The act defines “sale” to mean only “the exchange of covered information for monetary consideration by the operator to a person for the person to license or sell the covered information to additional persons.” That term does not mean any of the following:
- The disclosure of covered information by an operator to a person who processes the covered information on behalf of the operator.
- The disclosure of covered information by an operator to a person with whom the consumer has a direct relationship for the purposes of providing a product or service requested by the consumer.
- The disclosure of covered information by an operator to a person for purposes that are consistent with the reasonable expectations of a consumer considering the context in which the consumer provided the covered information to the operator.
- The disclosure of covered information to a person who is an affiliate of the operator.
- The disclosure or transfer of covered information to a person as an asset that is part of a merger, acquisition, bankruptcy, or other transaction in which the person assumes control of all or part of the assets of the operator.
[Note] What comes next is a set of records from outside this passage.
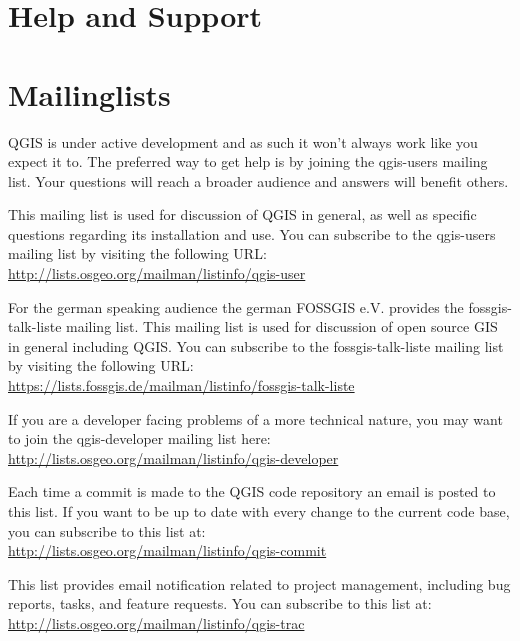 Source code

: 
\section{Help and Support}\label{label_helpsupport}


\section{Mailinglists}
QGIS is under active development and as such it won't always work like
you expect it to. The preferred way to get help is by joining the qgis-users
mailing list. Your questions will reach a broader audience and answers will
benefit others. 

This mailing list is used for discussion of QGIS in general, as well as
specific questions regarding its installation and use. You can subscribe to
the qgis-users mailing list by visiting the following URL: \\
\url{http://lists.osgeo.org/mailman/listinfo/qgis-user}

For the german speaking audience the german FOSSGIS e.V. provides the
fossgis-talk-liste mailing list. This mailing list is used for discussion of
open source GIS in general including QGIS. You can subscribe to the
fossgis-talk-liste mailing list by visiting the following URL: \\
\url{https://lists.fossgis.de/mailman/listinfo/fossgis-talk-liste}

If you are a developer facing problems of a more technical nature, you may
want to join the qgis-developer mailing list here:\\
\url{http://lists.osgeo.org/mailman/listinfo/qgis-developer}

Each time a commit is made to the QGIS code repository an email is posted to
this list. If you want to be up to date with every change to the current code
base, you can subscribe to this list at:\\
\url{http://lists.osgeo.org/mailman/listinfo/qgis-commit}

This list provides email notification related to project management,
including bug reports, tasks, and feature requests. You can subscribe to this
list at:\\
\url{http://lists.osgeo.org/mailman/listinfo/qgis-trac}

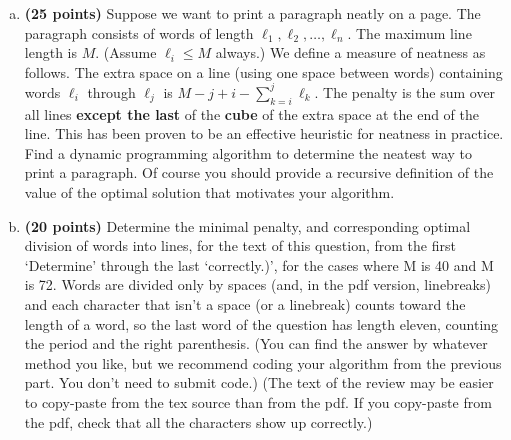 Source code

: \documentclass[11pt,letterpaper]{article}
\begin{document}
\pagebreak
\begin{problem}\noindent
    \begin{enumerate}[(a)]
        \item {\bf (25 points)} Suppose we want to print a paragraph neatly on a page. The paragraph consists of words of length $\ell_1,\ell_2,\ldots,\ell_n$.  The maximum line length is $M$. (Assume $\ell_i \leq M$ always.) We define a measure of neatness as follows. The extra space on a line (using one space between words) containing words $\ell_i$ through $\ell_j$ is $M-j+i-\sum_{k=i}^j \ell_k$. The penalty is the sum over all lines {\bf except the last} of the {\bf cube} of the extra space at the end of the line. This has been proven to be an effective heuristic for neatness in practice. Find a dynamic programming algorithm to determine the neatest way to print a paragraph. Of course you should provide a recursive definition of the value of the optimal solution that motivates your algorithm.
        \item {\bf (20 points)} Determine the minimal penalty, and corresponding optimal division of words into lines, for the text of this question, from the first `Determine' through the last `correctly.)', for the cases where M is 40 and M is 72. Words are divided only by spaces (and, in the pdf version, linebreaks) and each character that isn't a space (or a linebreak) counts toward the length of a word, so the last word of the question has length eleven, counting the period and the right parenthesis. (You can find the answer by whatever method you like, but we recommend coding your algorithm from the previous part. You don't need to submit code.) (The text of the review may be easier to copy-paste from the tex source than from the pdf. If you copy-paste from the pdf, check that all the characters show up correctly.)
    \end{enumerate}
\end{problem}
\end{document}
In addition, the proposed Florida law wouldn’t apply to an operator who meeting the following requirements: is located in Florida; whose revenue is derived primarily from a source other than the sale or lease of goods, services or credit on websites or online services; and whose website or online service has fewer than 20,000 unique visitors annually.
Enforcement
The Florida Attorney General would be responsible for enforcing the law. Before commencing an enforcement action, operators would be required to be notified of the violation and provide 30 days to correct the issue.
It’s unclear whether the notice would be required to originate at the AG’s office or if an investigation could be triggered from a consumer complaint. The AG’s office could seek a civil penalty of up to $5,000 per violation.
The bill would not Create a Private Right of Action and would go into effect July 1, 2020.